I would try a few changes.

Make sure you time the entire loop, so the start time should be measured after the tw_time_update(). This way if you have any time being taken up inside tw_input_update this is being accounted for.

Write your code for easy debugging, and make sure you don’t pass 0 to Sleep. Example below:

double wait_time = 1.0 / (targetFrameRate);
double curr_frame_time = glfwGetTime() - frame_start;
double dur = 1000.0 * ( wait_time - curr_frame_time ) + 0.5;
DWORD durDW = (DWORD)dur;
if( durDW > 0 ) // ensures that we don't have a dur > 0.0 which converts to a durDW of 0.
    Sleep( durDW  );

double frame_end = glfwGetTime();
// here you could print to file or OutputDebugStream curr_frame_time, frame_end - frame_start and dur.
frame_start = frame_end;

Note that there is no guarantee that Sleep will return exactly on the time you require. It’s possible your odd frame times were due to passing in a 0 value to Sleep, which causes the thread to give up it’s time slice.

dougbinks wrote on Wednesday, June 18, 2014:

Oops - forgot DWORD is unsigned.

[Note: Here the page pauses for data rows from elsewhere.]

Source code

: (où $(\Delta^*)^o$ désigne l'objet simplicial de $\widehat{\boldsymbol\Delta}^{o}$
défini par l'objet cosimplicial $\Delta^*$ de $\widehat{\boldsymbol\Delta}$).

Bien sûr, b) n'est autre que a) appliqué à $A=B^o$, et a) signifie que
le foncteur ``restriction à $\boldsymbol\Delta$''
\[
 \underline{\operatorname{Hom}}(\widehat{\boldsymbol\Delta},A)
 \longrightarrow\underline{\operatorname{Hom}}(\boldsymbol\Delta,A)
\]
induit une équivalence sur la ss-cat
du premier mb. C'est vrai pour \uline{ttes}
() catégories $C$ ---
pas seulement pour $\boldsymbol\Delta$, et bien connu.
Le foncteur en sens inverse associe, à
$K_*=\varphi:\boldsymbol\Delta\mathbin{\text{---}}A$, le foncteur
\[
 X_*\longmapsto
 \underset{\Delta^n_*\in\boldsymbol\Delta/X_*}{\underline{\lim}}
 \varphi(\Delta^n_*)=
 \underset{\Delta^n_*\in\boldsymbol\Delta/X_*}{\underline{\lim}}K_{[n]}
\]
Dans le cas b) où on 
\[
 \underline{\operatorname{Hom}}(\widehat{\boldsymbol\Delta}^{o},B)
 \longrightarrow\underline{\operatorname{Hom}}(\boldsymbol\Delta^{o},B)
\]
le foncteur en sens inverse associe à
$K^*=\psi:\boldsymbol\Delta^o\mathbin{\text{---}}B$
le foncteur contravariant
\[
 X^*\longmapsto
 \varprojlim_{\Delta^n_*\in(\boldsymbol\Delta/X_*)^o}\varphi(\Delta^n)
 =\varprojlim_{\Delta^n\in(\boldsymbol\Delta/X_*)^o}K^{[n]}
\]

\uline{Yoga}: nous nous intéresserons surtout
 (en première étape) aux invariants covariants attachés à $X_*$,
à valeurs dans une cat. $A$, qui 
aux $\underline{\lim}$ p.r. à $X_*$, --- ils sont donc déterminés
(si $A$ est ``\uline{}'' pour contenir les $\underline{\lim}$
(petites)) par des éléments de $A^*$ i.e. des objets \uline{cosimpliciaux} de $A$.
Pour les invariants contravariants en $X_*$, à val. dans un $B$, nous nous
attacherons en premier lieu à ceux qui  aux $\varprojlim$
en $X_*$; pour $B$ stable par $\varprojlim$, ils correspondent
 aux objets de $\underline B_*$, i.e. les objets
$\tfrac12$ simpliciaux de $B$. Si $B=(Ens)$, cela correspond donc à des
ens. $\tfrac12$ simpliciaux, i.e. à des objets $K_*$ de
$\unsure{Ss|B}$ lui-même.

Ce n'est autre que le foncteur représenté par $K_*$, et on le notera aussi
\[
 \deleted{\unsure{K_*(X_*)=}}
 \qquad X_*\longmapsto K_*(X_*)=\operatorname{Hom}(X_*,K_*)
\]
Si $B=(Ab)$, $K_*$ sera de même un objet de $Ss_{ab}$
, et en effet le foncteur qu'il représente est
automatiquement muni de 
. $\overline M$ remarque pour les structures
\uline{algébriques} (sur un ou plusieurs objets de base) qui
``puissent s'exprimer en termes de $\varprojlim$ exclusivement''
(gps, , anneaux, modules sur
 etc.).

Make sure to use a signed integer type when converting from double as it’s undefined as to what happens for negative values on cast to unsigned int.

iamwhosiam wrote on Friday, June 20, 2014:

ok i made a test app that just creates a window then just calculates frame rate and sleeps and it’s still doing it.

ive uploaded it to

one question i have, is should i be setting the swap interval to zero or maybe one? or just leave it default? having vsync on would be cool but im not sure if it would mess with the frame rate. also some peoples computers might just force it off anyway so, just leave it default and make em both work?

dougbinks wrote on Friday, June 20, 2014:

This code works for - I can change the target_frame_rate and never get more, though can get less obviously.

Note that glfwSetWindowTitle can be expensive, so I moved this into calc_frame_rate inside the if(elapsed>1) so as to change the title only once per second.

Preferably you should use something like FRAPS or gDEBugger to check frame rate, and this shows a nice solid flat FPS graph for me.

iamwhosiam wrote on Friday, June 20, 2014:

ok, thank u very much for your time :slight_smile:

dougbinks wrote on Friday, June 20, 2014:

On the question of vsync, I would make that user configurable. I prefer having it on, but some don’t. Also note the documentation on glfwSwapInterval and negative swap intervals which can work well.

Note on Windows the _GLFW_USE_DWM_SWAP_INTERVAL definition (requires a recompile of glfw) controls whether to ignore swap interval settings when the DWM compositing is on, and as you say many drivers can override the application settings.